**Provided entries:**
<<<<

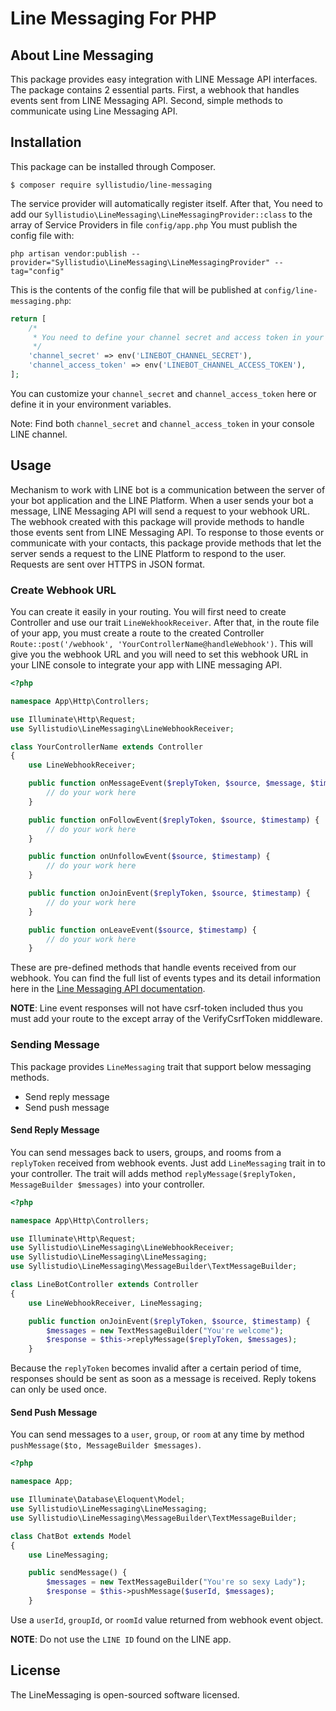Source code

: # Line Messaging For PHP

## About Line Messaging

This package provides easy integration with LINE Message API interfaces. The package contains 2 essential parts. First, a webhook that handles events sent from LINE Messaging API. Second, simple methods to communicate using Line Messaging API.

## Installation

This package can be installed through Composer.

```
$ composer require syllistudio/line-messaging
```

The service provider will automatically register itself. After that, You need to add our `Syllistudio\LineMessaging\LineMessagingProvider::class` to the array of Service Providers in file `config/app.php` You must publish the config file with:

```
php artisan vendor:publish --provider="Syllistudio\LineMessaging\LineMessagingProvider" --tag="config"
```

This is the contents of the config file that will be published at `config/line-messaging.php`:

```php
return [
	/*
     * You need to define your channel secret and access token in your environment variables
     */
    'channel_secret' => env('LINEBOT_CHANNEL_SECRET'),
    'channel_access_token' => env('LINEBOT_CHANNEL_ACCESS_TOKEN'),
];

```

You can customize your `channel_secret` and `channel_access_token` here or define it in your environment variables.

Note: Find both `channel_secret` and `channel_access_token` in your console LINE channel.

## Usage

Mechanism to work with LINE bot is a communication between the server of your bot application and the LINE Platform. When a user sends your bot a message, LINE Messaging API will send a request to your webhook URL. The webhook created with this package will provide methods to handle those events sent from LINE Messaging API. To response to those events or communicate with your contacts, this package provide methods that let the server sends a request to the LINE Platform to respond to the user. Requests are sent over HTTPS in JSON format.

### Create Webhook URL

You can create it easily in your routing. You will first need to create Controller and use our trait `LineWekhookReceiver`. After that, in the route file of your app, you must create a route to the created Controller `Route::post('/webhook', 'YourControllerName@handleWebhook')`. This will give you the webhook URL and you will need to set this webhook URL in your LINE console to integrate your app with LINE messaging API.

```php
<?php

namespace App\Http\Controllers;

use Illuminate\Http\Request;
use Syllistudio\LineMessaging\LineWebhookReceiver;

class YourControllerName extends Controller
{
	use LineWebhookReceiver;

	public function onMessageEvent($replyToken, $source, $message, $timestamp) {
		// do your work here
	}

	public function onFollowEvent($replyToken, $source, $timestamp) {
		// do your work here
	}

	public function onUnfollowEvent($source, $timestamp) {
		// do your work here
	}

	public function onJoinEvent($replyToken, $source, $timestamp) {
		// do your work here
	}

	public function onLeaveEvent($source, $timestamp) {
		// do your work here
	}
```

These are pre-defined methods that handle events received from our webhook. You can find the full list of events types and its detail information here in the [Line Messaging API documentation](https://developers.line.me/en/docs/messaging-api/reference/#webhook-event-objects).

**NOTE**: Line event responses will not have csrf-token included thus you must add your route to the except array of the VerifyCsrfToken middleware.

### Sending Message

This package provides `LineMessaging` trait that support below messaging methods.

- Send reply message
- Send push message

#### Send Reply Message

You can send messages back to users, groups, and rooms from a `replyToken` received from webhook events. Just add `LineMessaging` trait in to your controller. The trait will adds method `replyMessage($replyToken, MessageBuilder $messages)` into your controller.

```php
<?php

namespace App\Http\Controllers;

use Illuminate\Http\Request;
use Syllistudio\LineMessaging\LineWebhookReceiver;
use Syllistudio\LineMessaging\LineMessaging;
use Syllistudio\LineMessaging\MessageBuilder\TextMessageBuilder;

class LineBotController extends Controller
{
	use LineWebhookReceiver, LineMessaging;

	public function onJoinEvent($replyToken, $source, $timestamp) {
		$messages = new TextMessageBuilder("You're welcome");
		$response = $this->replyMessage($replyToken, $messages);
	}
```

Because the `replyToken` becomes invalid after a certain period of time, responses should be sent as soon as a message is received. Reply tokens can only be used once.

#### Send Push Message

You can send messages to a `user`, `group`, or `room` at any time by method `pushMessage($to, MessageBuilder $messages)`.

```php
<?php

namespace App;

use Illuminate\Database\Eloquent\Model;
use Syllistudio\LineMessaging\LineMessaging;
use Syllistudio\LineMessaging\MessageBuilder\TextMessageBuilder;

class ChatBot extends Model
{
	use LineMessaging;

	public sendMessage() {
		$messages = new TextMessageBuilder("You're so sexy Lady");
		$response = $this->pushMessage($userId, $messages);
	}
```

Use a `userId`, `groupId`, or `roomId` value returned from webhook event object.

**NOTE**: Do not use the `LINE ID` found on the LINE app.

## License

The LineMessaging is open-sourced software licensed.
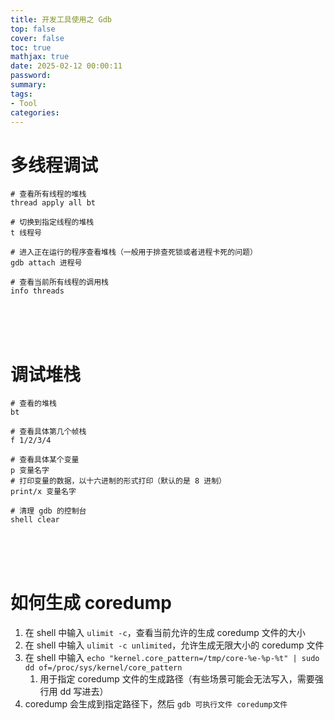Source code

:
 ```yaml
---
title: 开发工具使用之 Gdb
top: false
cover: false
toc: true
mathjax: true
date: 2025-02-12 00:00:11
password:
summary:
tags:
- Tool
categories:
---
```




# 多线程调试

```shell
# 查看所有线程的堆栈
thread apply all bt

# 切换到指定线程的堆栈
t 线程号

# 进入正在运行的程序查看堆栈（一般用于排查死锁或者进程卡死的问题）
gdb attach 进程号

# 查看当前所有线程的调用栈
info threads
```

<br/>

<br/>

<br/>

# 调试堆栈

```shell
# 查看的堆栈
bt

# 查看具体第几个帧栈
f 1/2/3/4

# 查看具体某个变量
p 变量名字
# 打印变量的数据，以十六进制的形式打印（默认的是 8 进制）
print/x 变量名字 

# 清理 gdb 的控制台
shell clear
```

<br/>

<br/>

<br/>

# 如何生成 coredump

1. 在 shell 中输入 `ulimit -c`，查看当前允许的生成 coredump 文件的大小
2. 在 shell 中输入 `ulimit -c unlimited`，允许生成无限大小的 coredump 文件
3. 在 shell 中输入 `echo "kernel.core_pattern=/tmp/core-%e-%p-%t" | sudo dd of=/proc/sys/kernel/core_pattern`
   1. 用于指定 coredump 文件的生成路径（有些场景可能会无法写入，需要强行用 dd 写进去）
4. coredump 会生成到指定路径下，然后 `gdb 可执行文件 coredump文件`

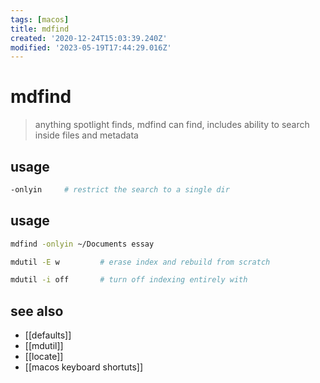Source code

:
 ```yaml
---
tags: [macos]
title: mdfind
created: '2020-12-24T15:03:39.240Z'
modified: '2023-05-19T17:44:29.016Z'
---
```


# mdfind

> anything spotlight finds, mdfind can find,  includes ability to search inside files and metadata

## usage

```sh
-onlyin     # restrict the search to a single dir
```

## usage

```sh
mdfind -onlyin ~/Documents essay

mdutil -E w         # erase index and rebuild from scratch

mdutil -i off       # turn off indexing entirely with 
```

## see also

- [[defaults]]
- [[mdutil]]
- [[locate]]
- [[macos keyboard shortuts]]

>>>>

**To do:** Filter the entries down to the lines that hold "replyMessage". Copy those lines.

**Exercise response:**
You can send messages back to users, groups, and rooms from a `replyToken` received from webhook events. Just add `LineMessaging` trait in to your controller. The trait will adds method `replyMessage($replyToken, MessageBuilder $messages)` into your controller.
		$response = $this->replyMessage($replyToken, $messages);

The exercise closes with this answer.